Do you ever find yourself so focused on something and someone else that you almost don’t even remember what you did all day?
It is as if you have been in a daze all day…almost like you have been hypnotized.
You might find yourself fixated on one person always thinking:
- What are they doing?
- Are they using me?
- Should I be helping them instead?
Oftentimes, those who love and/or live with an addict find themselves in this situation – especially parents and spouses.
By definition, codependence is an unhealthy relationship in where one person helps or enables another person’s addiction – whether it be drugs, alcohol, sex, or something else.
Typically, this is seen in parents as they feel obligated to give their child money, but then the child is just going and using that for drugs and alcohol so therefore, the parent is enabling them.

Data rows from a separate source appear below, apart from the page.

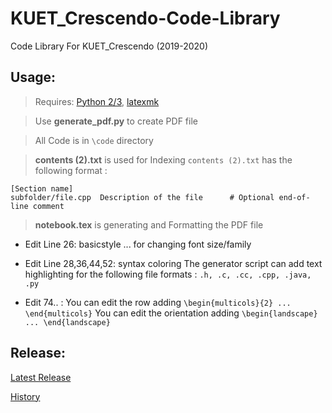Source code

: # KUET_Crescendo-Code-Library
Code Library For KUET_Crescendo (2019-2020)

## Usage:

 > Requires: [Python 2/3](https://www.python.org/), [latexmk](https://www.ctan.org/pkg/latexmk/)
 
 > Use **generate_pdf.py** to create PDF file 
 
 > All Code is in `\code` directory
 
 > **contents (2).txt** is used for Indexing
   `contents (2).txt` has the following format :
   ```
   [Section name]
   subfolder/file.cpp  Description of the file      # Optional end-of-line comment
   ```
 > **notebook.tex** is generating and Formatting the PDF file
  - Edit Line 26: basicstyle ... for changing font size/family
  - Edit Line 28,36,44,52: syntax coloring 
     The generator script can add text highlighting for the following file formats : `.h, .c, .cc, .cpp, .java, .py`
  
  - Edit 74.. : You can edit the row adding  `\begin{multicols}{2} ... \end{multicols}`
                You can edit the orientation adding `\begin{landscape} ... \end{landscape}`
                
   
## Release:
  [Latest Release](https://github.com/sabertooth9/KUET_Crescendo-Code-Library/releases/latest)
  
  [History](https://github.com/sabertooth9/KUET_Crescendo-Code-Library/releases)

However, this can also be seen when the parent or spouse just feels guilty for not monitoring the person. For example, they might go on vacation and feel guilty the entire time because the addict is at home alone which leaves them susceptible to abusing their substance of choice.
So, can you really overcome the sadness and anxiety that stems from codependence?
Yes. But, it is not easy.
You are not the addict.
While you might almost feel as though you are, you are not the one who is addicted. The addict is making their own decisions. You have to remember that they are an adult and have free will.
Just don’t do it.
If you are the person who is giving them money or something that you know is enabling them – don’t. Instead, buy them food or clothes, whatever it is they claim they need the money for. This can be compared to how some people will only give homeless people food or gift cards rather than cash. Unfortunately, this is how it has to be with addicts too.
You are not responsible.
If you are the other type of codependent and just feel guilty for not monitoring them constantly, remind yourself that you are not responsible for them. Don’t dwell on that you could be home instead of on vacation or that you could have sent them to rehab instead of buying a new car.
The reality of it is that you still have to live your life and for their recovery to be successful, it has to start with their own decision to make a difference.
Guilt felt by the outsiders in the life of an addict can be great. It can leave you feeling as though you are the addict. Just remember, do the best you can but continue living your life and avoid things that enable their addiction.